#### [What you should do]
Where does the string "became" appear in the records? Copy each line that holds it.

#### [Supplied material]
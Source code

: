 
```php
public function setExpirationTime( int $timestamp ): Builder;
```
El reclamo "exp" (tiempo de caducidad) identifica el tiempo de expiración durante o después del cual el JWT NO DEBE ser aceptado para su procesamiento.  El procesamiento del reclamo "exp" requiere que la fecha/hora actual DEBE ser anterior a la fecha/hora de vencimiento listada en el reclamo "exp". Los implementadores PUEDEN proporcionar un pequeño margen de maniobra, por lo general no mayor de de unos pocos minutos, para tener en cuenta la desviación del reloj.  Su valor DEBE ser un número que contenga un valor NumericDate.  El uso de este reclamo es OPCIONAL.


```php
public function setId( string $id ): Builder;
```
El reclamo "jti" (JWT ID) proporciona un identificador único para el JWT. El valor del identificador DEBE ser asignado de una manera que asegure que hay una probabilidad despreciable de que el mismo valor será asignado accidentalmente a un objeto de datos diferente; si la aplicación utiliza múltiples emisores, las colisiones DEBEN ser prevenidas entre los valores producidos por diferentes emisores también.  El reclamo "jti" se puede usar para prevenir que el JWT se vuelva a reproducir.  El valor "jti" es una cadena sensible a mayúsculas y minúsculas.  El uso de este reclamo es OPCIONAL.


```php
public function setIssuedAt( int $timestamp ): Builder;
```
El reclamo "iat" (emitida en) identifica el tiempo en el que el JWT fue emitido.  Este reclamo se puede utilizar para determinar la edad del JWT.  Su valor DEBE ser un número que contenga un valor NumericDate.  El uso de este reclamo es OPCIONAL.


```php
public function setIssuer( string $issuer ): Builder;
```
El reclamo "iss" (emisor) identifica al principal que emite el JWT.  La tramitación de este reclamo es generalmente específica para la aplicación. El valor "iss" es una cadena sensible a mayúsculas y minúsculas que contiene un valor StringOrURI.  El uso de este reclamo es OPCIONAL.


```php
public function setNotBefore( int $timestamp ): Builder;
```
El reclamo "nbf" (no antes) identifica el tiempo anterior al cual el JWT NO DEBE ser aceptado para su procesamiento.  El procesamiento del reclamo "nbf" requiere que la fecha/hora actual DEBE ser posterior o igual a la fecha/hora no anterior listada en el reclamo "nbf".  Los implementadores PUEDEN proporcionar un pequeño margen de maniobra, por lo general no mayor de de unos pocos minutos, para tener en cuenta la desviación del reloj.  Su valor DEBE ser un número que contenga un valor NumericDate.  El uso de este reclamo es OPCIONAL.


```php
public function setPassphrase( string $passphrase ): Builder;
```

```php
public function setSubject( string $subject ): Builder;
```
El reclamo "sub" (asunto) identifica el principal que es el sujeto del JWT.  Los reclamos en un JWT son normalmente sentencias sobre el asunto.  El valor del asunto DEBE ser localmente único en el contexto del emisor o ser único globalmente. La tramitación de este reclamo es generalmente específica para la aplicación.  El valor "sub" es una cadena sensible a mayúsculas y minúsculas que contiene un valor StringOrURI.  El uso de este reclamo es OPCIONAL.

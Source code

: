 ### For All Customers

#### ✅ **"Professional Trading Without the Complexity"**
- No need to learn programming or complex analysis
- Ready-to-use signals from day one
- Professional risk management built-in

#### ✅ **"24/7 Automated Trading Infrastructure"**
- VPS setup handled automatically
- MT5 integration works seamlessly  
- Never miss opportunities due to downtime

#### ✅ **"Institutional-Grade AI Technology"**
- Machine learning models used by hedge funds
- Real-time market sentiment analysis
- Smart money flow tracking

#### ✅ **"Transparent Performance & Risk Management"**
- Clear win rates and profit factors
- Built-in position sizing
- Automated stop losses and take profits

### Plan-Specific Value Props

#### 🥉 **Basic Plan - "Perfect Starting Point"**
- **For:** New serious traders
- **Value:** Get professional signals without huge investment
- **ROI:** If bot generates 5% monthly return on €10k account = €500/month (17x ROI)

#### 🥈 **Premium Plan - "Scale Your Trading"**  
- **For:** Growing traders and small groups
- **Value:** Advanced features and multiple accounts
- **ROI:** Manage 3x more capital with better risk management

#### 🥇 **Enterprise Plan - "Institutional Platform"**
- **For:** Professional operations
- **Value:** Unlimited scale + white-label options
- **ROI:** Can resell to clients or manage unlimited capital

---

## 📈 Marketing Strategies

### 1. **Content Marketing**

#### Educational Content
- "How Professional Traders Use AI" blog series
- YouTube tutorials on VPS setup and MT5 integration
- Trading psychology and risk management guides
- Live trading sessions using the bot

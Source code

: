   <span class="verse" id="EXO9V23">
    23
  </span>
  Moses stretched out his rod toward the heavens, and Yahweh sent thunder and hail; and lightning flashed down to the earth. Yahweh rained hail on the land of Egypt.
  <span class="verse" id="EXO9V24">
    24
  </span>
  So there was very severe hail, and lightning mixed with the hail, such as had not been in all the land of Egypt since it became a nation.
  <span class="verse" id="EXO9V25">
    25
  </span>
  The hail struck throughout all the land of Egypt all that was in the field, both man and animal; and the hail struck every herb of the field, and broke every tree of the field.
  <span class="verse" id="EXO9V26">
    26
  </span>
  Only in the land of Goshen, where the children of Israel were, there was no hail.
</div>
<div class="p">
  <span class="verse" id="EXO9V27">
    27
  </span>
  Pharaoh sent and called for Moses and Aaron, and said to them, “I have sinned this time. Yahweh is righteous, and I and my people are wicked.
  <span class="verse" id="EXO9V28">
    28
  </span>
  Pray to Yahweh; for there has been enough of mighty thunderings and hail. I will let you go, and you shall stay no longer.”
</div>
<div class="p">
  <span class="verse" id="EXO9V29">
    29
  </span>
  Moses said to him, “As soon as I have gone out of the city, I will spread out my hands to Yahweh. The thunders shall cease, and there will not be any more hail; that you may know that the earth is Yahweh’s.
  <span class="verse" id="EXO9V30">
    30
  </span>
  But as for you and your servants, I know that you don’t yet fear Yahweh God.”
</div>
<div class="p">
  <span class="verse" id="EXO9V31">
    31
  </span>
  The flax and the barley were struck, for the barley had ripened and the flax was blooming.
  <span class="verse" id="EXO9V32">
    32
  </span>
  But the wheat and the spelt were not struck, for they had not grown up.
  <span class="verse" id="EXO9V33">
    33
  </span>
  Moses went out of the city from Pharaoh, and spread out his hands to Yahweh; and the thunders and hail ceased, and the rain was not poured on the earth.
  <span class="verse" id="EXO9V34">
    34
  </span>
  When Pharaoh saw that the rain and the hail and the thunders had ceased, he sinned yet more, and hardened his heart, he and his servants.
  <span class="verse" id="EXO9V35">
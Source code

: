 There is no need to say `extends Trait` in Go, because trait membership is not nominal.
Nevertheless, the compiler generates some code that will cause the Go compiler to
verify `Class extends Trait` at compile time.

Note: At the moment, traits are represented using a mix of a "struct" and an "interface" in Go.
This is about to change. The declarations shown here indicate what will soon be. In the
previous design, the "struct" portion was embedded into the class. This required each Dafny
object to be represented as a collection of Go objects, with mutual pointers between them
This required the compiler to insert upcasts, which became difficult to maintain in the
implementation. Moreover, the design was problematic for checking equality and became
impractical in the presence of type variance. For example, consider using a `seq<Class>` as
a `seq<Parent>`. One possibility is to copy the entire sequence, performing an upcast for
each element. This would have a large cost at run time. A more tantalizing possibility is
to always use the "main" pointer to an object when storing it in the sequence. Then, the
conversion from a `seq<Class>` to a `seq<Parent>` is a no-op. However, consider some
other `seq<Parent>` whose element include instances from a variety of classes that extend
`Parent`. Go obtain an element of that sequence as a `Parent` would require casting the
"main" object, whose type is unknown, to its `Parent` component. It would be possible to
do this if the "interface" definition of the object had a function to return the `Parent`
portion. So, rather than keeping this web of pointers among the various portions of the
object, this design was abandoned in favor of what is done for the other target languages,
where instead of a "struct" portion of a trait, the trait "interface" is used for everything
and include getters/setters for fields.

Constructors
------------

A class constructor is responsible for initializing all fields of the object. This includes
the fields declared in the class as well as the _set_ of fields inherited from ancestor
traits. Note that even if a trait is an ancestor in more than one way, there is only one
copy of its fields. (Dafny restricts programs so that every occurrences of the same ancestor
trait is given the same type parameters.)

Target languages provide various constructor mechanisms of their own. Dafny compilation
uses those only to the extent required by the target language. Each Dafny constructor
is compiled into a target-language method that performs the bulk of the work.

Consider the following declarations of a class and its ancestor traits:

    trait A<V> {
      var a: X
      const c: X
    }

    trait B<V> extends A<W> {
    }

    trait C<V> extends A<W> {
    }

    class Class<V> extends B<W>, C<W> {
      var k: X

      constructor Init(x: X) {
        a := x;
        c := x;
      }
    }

#### [Final answer]
  So there was very severe hail, and lightning mixed with the hail, such as had not been in all the land of Egypt since it became a nation.
This required the compiler to insert upcasts, which became difficult to maintain in the
implementation. Moreover, the design was problematic for checking equality and became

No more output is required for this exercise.